Not everything in Andrew Davis’s first version, cited in our list of Essential Recordings [right], comes together, but it still scores over the boxily recorded remake, live with the Philharmonia in 2007 [Signum Classics]. Where Davis stands above most of his colleagues is in the colouring of the mystical episode at the heart of the first movement’s development section: ‘a sort of malign influence wandering thro’ the summer night in the garden’, in the composer’s words.
There are shades here of Klingsor’s realm from Parsifal, both in word and sound, and it returns to dominate the climax of the third-movement Rondo (the climax of the whole symphony, really) in a terrifying ostinato. Elgar compared this nightmare vision to some words from Tennyson’s poem Maud, the words of a dead man cast into a shallow grave beneath a roadway: ‘And the hoofs of the horses beat, beat, The hoofs of the horses beat, Beat into my scalp and my brain’.
Clarity and drive
So much for the much-vaunted ‘Spirit Of Delight’ – but Davis also lends satisfying, symphonic coherence to the tricky finale. Elgar’s friend Rosa Burley recalled the composer improvising the finale’s first theme while at an Italian holiday home in 1903, and it can sound rather ordinary unless the conductor brings out all its hidden Brahmsian qualities of instability. Again with the BBCSO, Edward Gardner is second to none here.

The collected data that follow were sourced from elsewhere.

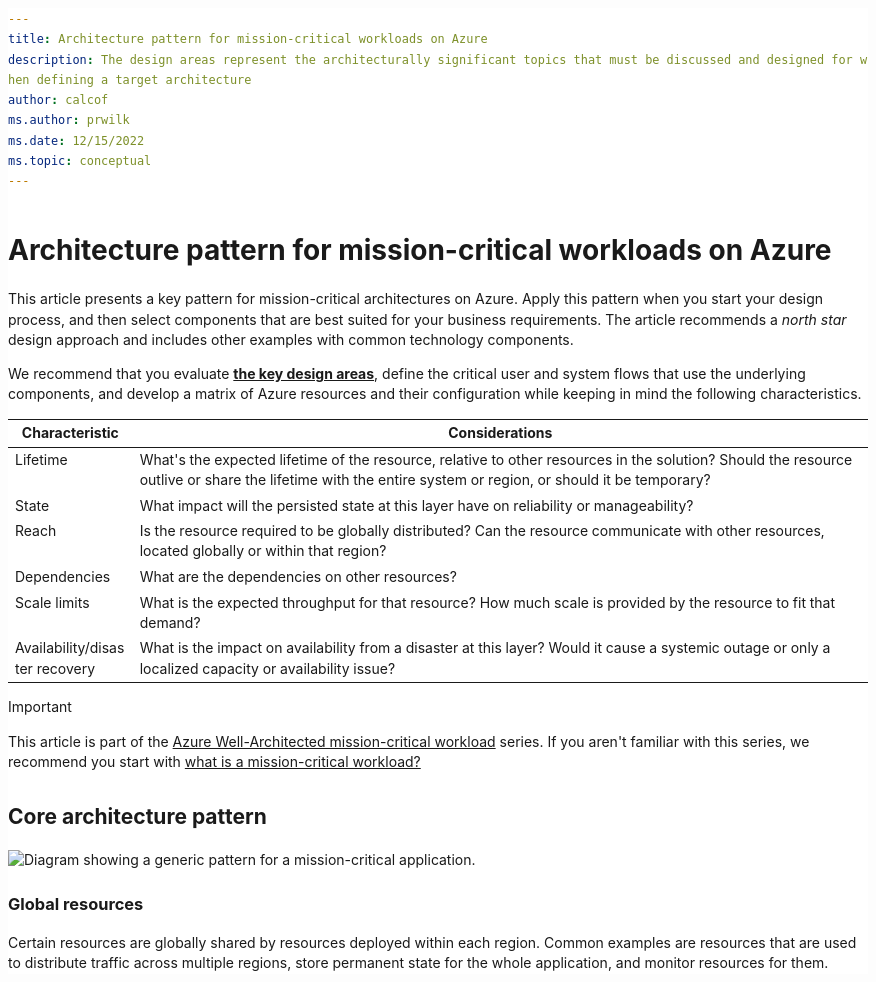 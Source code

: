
 ```yaml
---
title: Architecture pattern for mission-critical workloads on Azure
description: The design areas represent the architecturally significant topics that must be discussed and designed for when defining a target architecture
author: calcof
ms.author: prwilk
ms.date: 12/15/2022
ms.topic: conceptual
---
```


# Architecture pattern for mission-critical workloads on Azure

This article presents a key pattern for mission-critical architectures on Azure. Apply this pattern when you start your design process, and then select components that are best suited for your business requirements. The article recommends a *north star* design approach and includes other examples with common technology components.

We recommend that you evaluate [**the key design areas**](/azure/well-architected/mission-critical/mission-critical-overview#what-are-the-key-design-areas), define the critical user and system flows that use the  underlying components, and develop a matrix of Azure resources and their configuration while keeping in mind the following characteristics.

|Characteristic|Considerations|
|---|---|
|Lifetime|What's the expected lifetime of the resource, relative to other resources in the solution? Should the resource outlive or share the lifetime with the entire system or region, or should it be temporary?|
|State|What impact will the persisted state at this layer have on reliability or manageability? |
|Reach|Is the resource required to be globally distributed? Can the resource communicate with other resources, located globally or within that region?|
|Dependencies|What are the dependencies on other resources?|
|Scale limits|What is the expected throughput for that resource? How much scale is provided by the resource to fit that demand? |
|Availability/disaster recovery|What is the impact on availability from a disaster at this layer? Would it cause a systemic outage or only a localized capacity or availability issue?|

> [!IMPORTANT]
> This article is part of the [Azure Well-Architected mission-critical workload](index.yml) series. If you aren't familiar with this series, we recommend you start with [what is a mission-critical workload?](mission-critical-overview.md#what-is-a-mission-critical-workload)
>

## Core architecture pattern

![Diagram showing a generic pattern for a mission-critical application.](./images/mission-critical-pattern.png)

### Global resources

Certain resources are globally shared by resources deployed within each region. Common examples are resources that are used to distribute traffic across multiple regions, store permanent state for the whole application, and monitor resources for them.
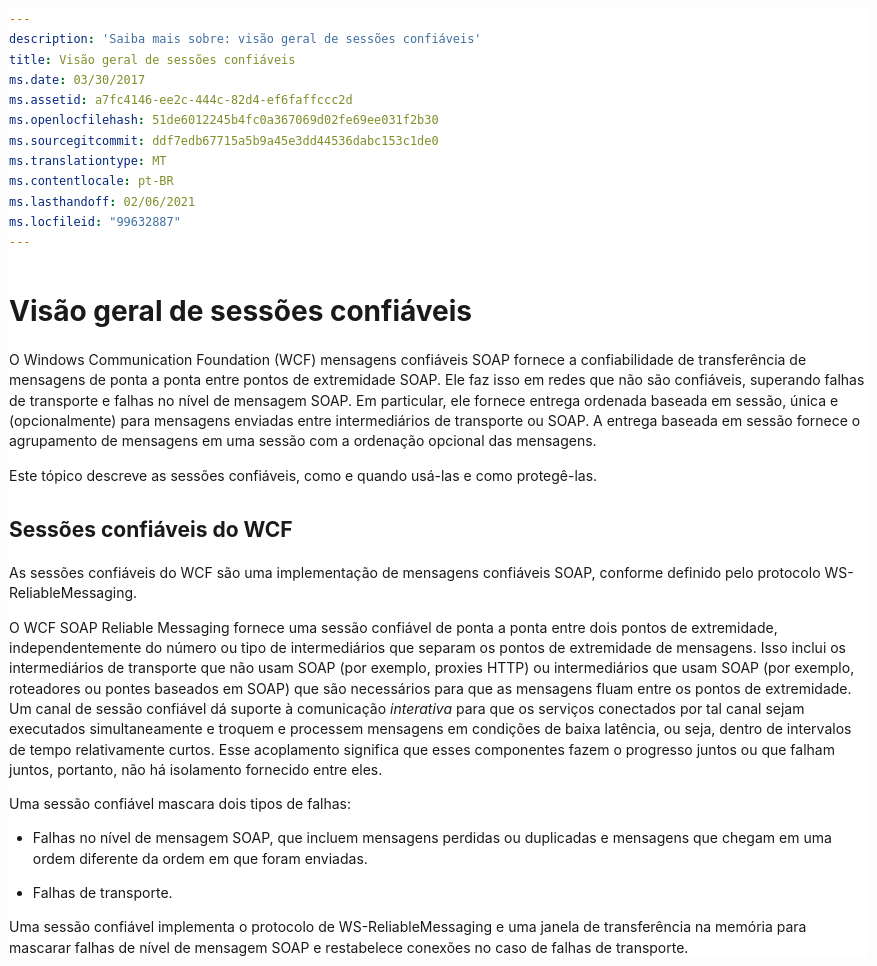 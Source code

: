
 ```yaml
---
description: 'Saiba mais sobre: visão geral de sessões confiáveis'
title: Visão geral de sessões confiáveis
ms.date: 03/30/2017
ms.assetid: a7fc4146-ee2c-444c-82d4-ef6faffccc2d
ms.openlocfilehash: 51de6012245b4fc0a367069d02fe69ee031f2b30
ms.sourcegitcommit: ddf7edb67715a5b9a45e3dd44536dabc153c1de0
ms.translationtype: MT
ms.contentlocale: pt-BR
ms.lasthandoff: 02/06/2021
ms.locfileid: "99632887"
---
```

# <a name="reliable-sessions-overview"></a>Visão geral de sessões confiáveis

O Windows Communication Foundation (WCF) mensagens confiáveis SOAP fornece a confiabilidade de transferência de mensagens de ponta a ponta entre pontos de extremidade SOAP. Ele faz isso em redes que não são confiáveis, superando falhas de transporte e falhas no nível de mensagem SOAP. Em particular, ele fornece entrega ordenada baseada em sessão, única e (opcionalmente) para mensagens enviadas entre intermediários de transporte ou SOAP. A entrega baseada em sessão fornece o agrupamento de mensagens em uma sessão com a ordenação opcional das mensagens.

Este tópico descreve as sessões confiáveis, como e quando usá-las e como protegê-las.

## <a name="wcf-reliable-sessions"></a>Sessões confiáveis do WCF

As sessões confiáveis do WCF são uma implementação de mensagens confiáveis SOAP, conforme definido pelo protocolo WS-ReliableMessaging.

O WCF SOAP Reliable Messaging fornece uma sessão confiável de ponta a ponta entre dois pontos de extremidade, independentemente do número ou tipo de intermediários que separam os pontos de extremidade de mensagens. Isso inclui os intermediários de transporte que não usam SOAP (por exemplo, proxies HTTP) ou intermediários que usam SOAP (por exemplo, roteadores ou pontes baseados em SOAP) que são necessários para que as mensagens fluam entre os pontos de extremidade. Um canal de sessão confiável dá suporte à comunicação *interativa* para que os serviços conectados por tal canal sejam executados simultaneamente e troquem e processem mensagens em condições de baixa latência, ou seja, dentro de intervalos de tempo relativamente curtos. Esse acoplamento significa que esses componentes fazem o progresso juntos ou que falham juntos, portanto, não há isolamento fornecido entre eles.

Uma sessão confiável mascara dois tipos de falhas:

- Falhas no nível de mensagem SOAP, que incluem mensagens perdidas ou duplicadas e mensagens que chegam em uma ordem diferente da ordem em que foram enviadas.

- Falhas de transporte.

Uma sessão confiável implementa o protocolo de WS-ReliableMessaging e uma janela de transferência na memória para mascarar falhas de nível de mensagem SOAP e restabelece conexões no caso de falhas de transporte.
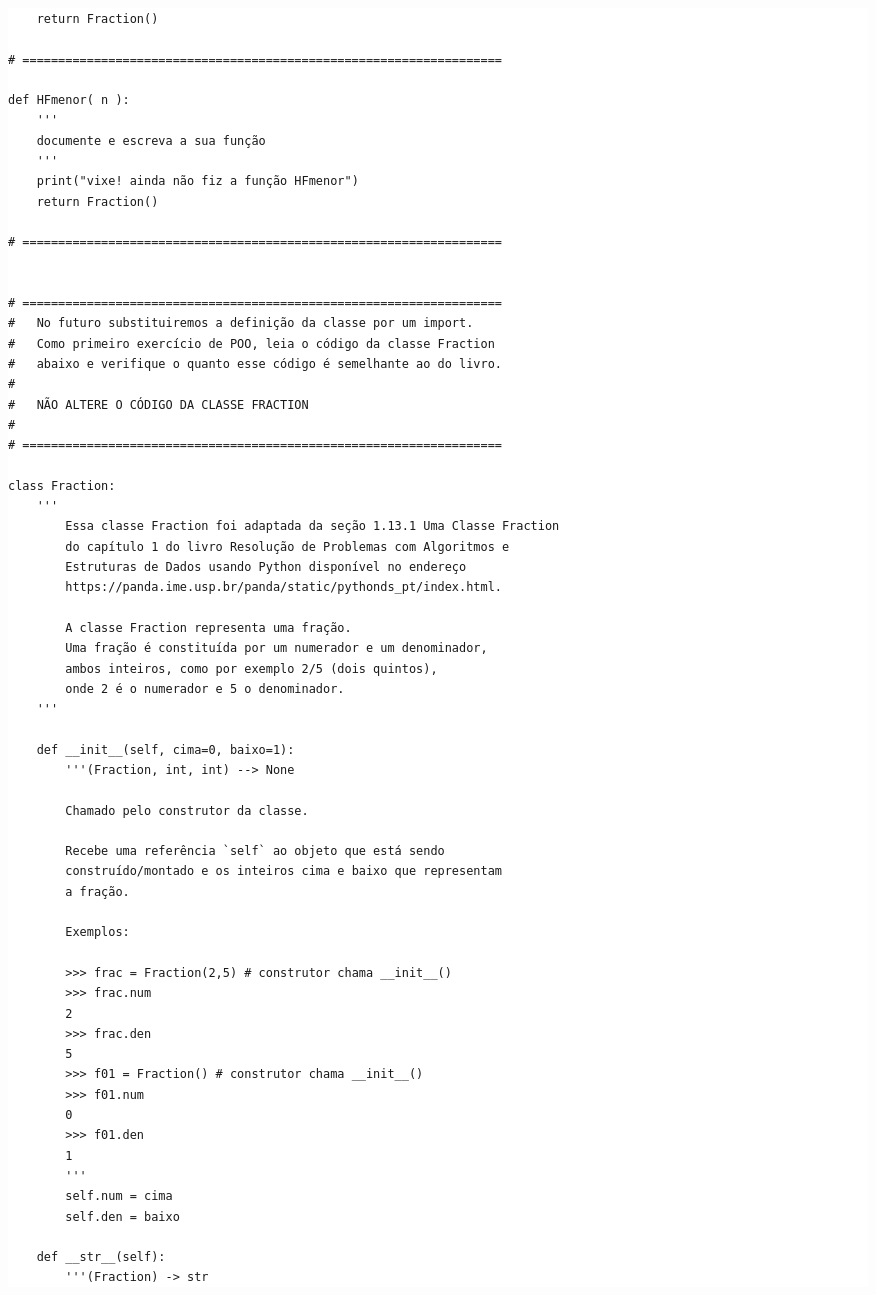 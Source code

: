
 ```
    return Fraction()

# ===================================================================

def HFmenor( n ):
    ''' 
    documente e escreva a sua função
    '''
    print("vixe! ainda não fiz a função HFmenor")
    return Fraction()

# ===================================================================


# ===================================================================
#   No futuro substituiremos a definição da classe por um import. 
#   Como primeiro exercício de POO, leia o código da classe Fraction 
#   abaixo e verifique o quanto esse código é semelhante ao do livro. 
#   
#   NÃO ALTERE O CÓDIGO DA CLASSE FRACTION
#
# ===================================================================

class Fraction:
    '''
        Essa classe Fraction foi adaptada da seção 1.13.1 Uma Classe Fraction
        do capítulo 1 do livro Resolução de Problemas com Algoritmos e 
        Estruturas de Dados usando Python disponível no endereço
        https://panda.ime.usp.br/panda/static/pythonds_pt/index.html. 

        A classe Fraction representa uma fração. 
        Uma fração é constituída por um numerador e um denominador, 
        ambos inteiros, como por exemplo 2/5 (dois quintos), 
        onde 2 é o numerador e 5 o denominador.
    '''

    def __init__(self, cima=0, baixo=1):
        '''(Fraction, int, int) --> None

        Chamado pelo construtor da classe. 

        Recebe uma referência `self` ao objeto que está sendo
        construído/montado e os inteiros cima e baixo que representam
        a fração.

        Exemplos:

        >>> frac = Fraction(2,5) # construtor chama __init__()
        >>> frac.num
        2
        >>> frac.den
        5
        >>> f01 = Fraction() # construtor chama __init__()
        >>> f01.num
        0
        >>> f01.den
        1
        '''
        self.num = cima
        self.den = baixo

    def __str__(self):
        '''(Fraction) -> str
```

Given my recent Classical Companion on Sir Charles Mackerras [HFN Jul ’25], my enthusiasm for his Argo version may be predictable. But the conductor somehow satisfies imperatives of clarity and drive, pathos and erotic yearning, authentically flexible phrasing and studio precision, which elsewhere often act against one another. Listening to Mackerras’s version, who would not set Elgar’s Second alongside the likes of Mahler’s Ninth and Sibelius’s Seventh?
Essential Recordings
London Symphony Orchestra/Elgar (1927)
Naxos 8.111260
Capturing the spirit of the score more than the letter, in the bluff tempi and ‘Edwardian’ playing full of expressive slides.
BBC Symphony Orchestra/Boult (1944)
Beulah 5PD15
An HMV recording made at Bedford School, the orchestra’s home in exile from London, seething with wartime intensity.
BBC Symphony Orchestra/A Davis (1991)
Warner Classics 2564621992 (5CD)
Not so emotive as older versions but still marked by deep feeling in the Larghetto and a sense of Elgar’s Wagnerian heritage.
Royal Philharmonic Orch/Mackerras (1993)
Argo 4433212
Presently only available as a CD from Presto or on streaming. Good on ‘period’ playing but also spacious modern sound.
Royal Stockholm PO/Oramo (2011)
BIS BIS1879
The most analytically detailed of Seconds, rising to peaks of ferocious violence in the Scherzo and finale.
BBC Symphony Orchestra/Gardner (2017)
Chandos CHSA 5197
The warm, Chandos-style engineering complements Gardner’s affectionate phrasing and lightly textured direction.